▸ **What you need to do**:
Give again exactly the lines that stretch from the one with "determination of allocation" to the end of the data below, including both of those lines and nothing else.

[Source texts of formatted documents]

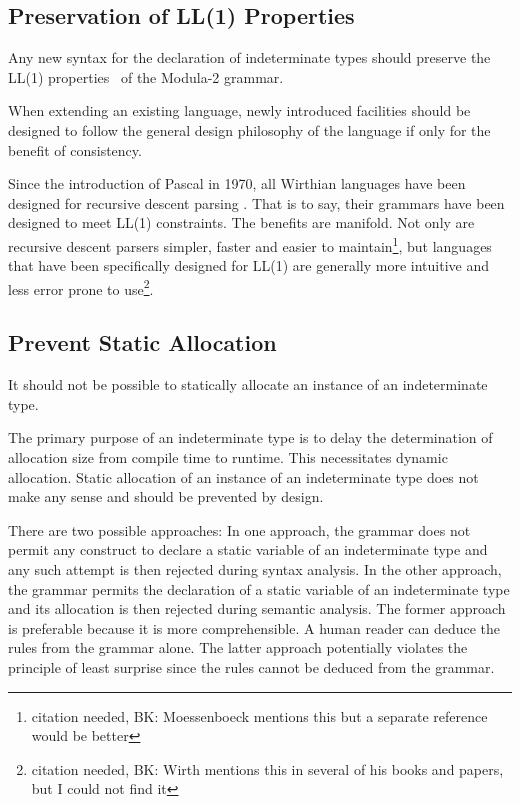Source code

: \documentclass[10pt,a4paper]{article}
\begin{document}
\subsection{Preservation of LL(1) Properties}

Any new syntax for the declaration of indeterminate types should preserve the
LL(1) properties~\cite{Lewis68} of the Modula-2 grammar.\\

\par\noindent
When extending an existing language, newly introduced facilities should be
designed to follow the general design philosophy of the language if only for
the benefit of consistency. 

Since the introduction of Pascal \cite{JW74} in 1970, all Wirthian languages
have been designed for recursive descent parsing \cite[p.5]{Moessenboeck00}.
That is to say, their grammars have been designed to meet LL(1) constraints.
The benefits are manifold. Not only are recursive descent parsers simpler,
faster and easier to maintain\footnote{citation needed, BK: Moessenboeck
mentions this but a separate reference would be better}, but languages that
have been specifically designed for LL(1) are generally more intuitive and
less error prone to use\footnote{citation needed, BK: Wirth mentions this in
several of his books and papers, but I could not find it}.


\subsection{Prevent Static Allocation}

It should not be possible to statically allocate an instance of an
indeterminate type.\\

\par\noindent The primary purpose of an indeterminate type is to delay the
determination of allocation size from compile time to runtime. This
necessitates dynamic allocation. Static allocation of an instance of an
indeterminate type does not make any sense and should be prevented by
design.

There are two possible approaches: In one approach, the grammar does not
permit any construct to declare a static variable of an indeterminate
type and any such attempt is then rejected during syntax analysis. In the
other approach, the grammar permits the declaration of a static variable
of an indeterminate type and its allocation is then rejected during
semantic analysis. The former approach is preferable because it is more
comprehensible. A human reader can deduce the rules from the grammar alone.
The latter approach potentially violates the principle of least surprise
\cite{Geoffrey87} since the rules cannot be deduced from the grammar.
\end{document}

▸ **Problem solution**:
determination of allocation size from compile time to runtime. This
necessitates dynamic allocation. Static allocation of an instance of an
indeterminate type does not make any sense and should be prevented by
design.

There are two possible approaches: In one approach, the grammar does not
permit any construct to declare a static variable of an indeterminate
type and any such attempt is then rejected during syntax analysis. In the
other approach, the grammar permits the declaration of a static variable
of an indeterminate type and its allocation is then rejected during
semantic analysis. The former approach is preferable because it is more
comprehensible. A human reader can deduce the rules from the grammar alone.
The latter approach potentially violates the principle of least surprise
\cite{Geoffrey87} since the rules cannot be deduced from the grammar.
\end{document}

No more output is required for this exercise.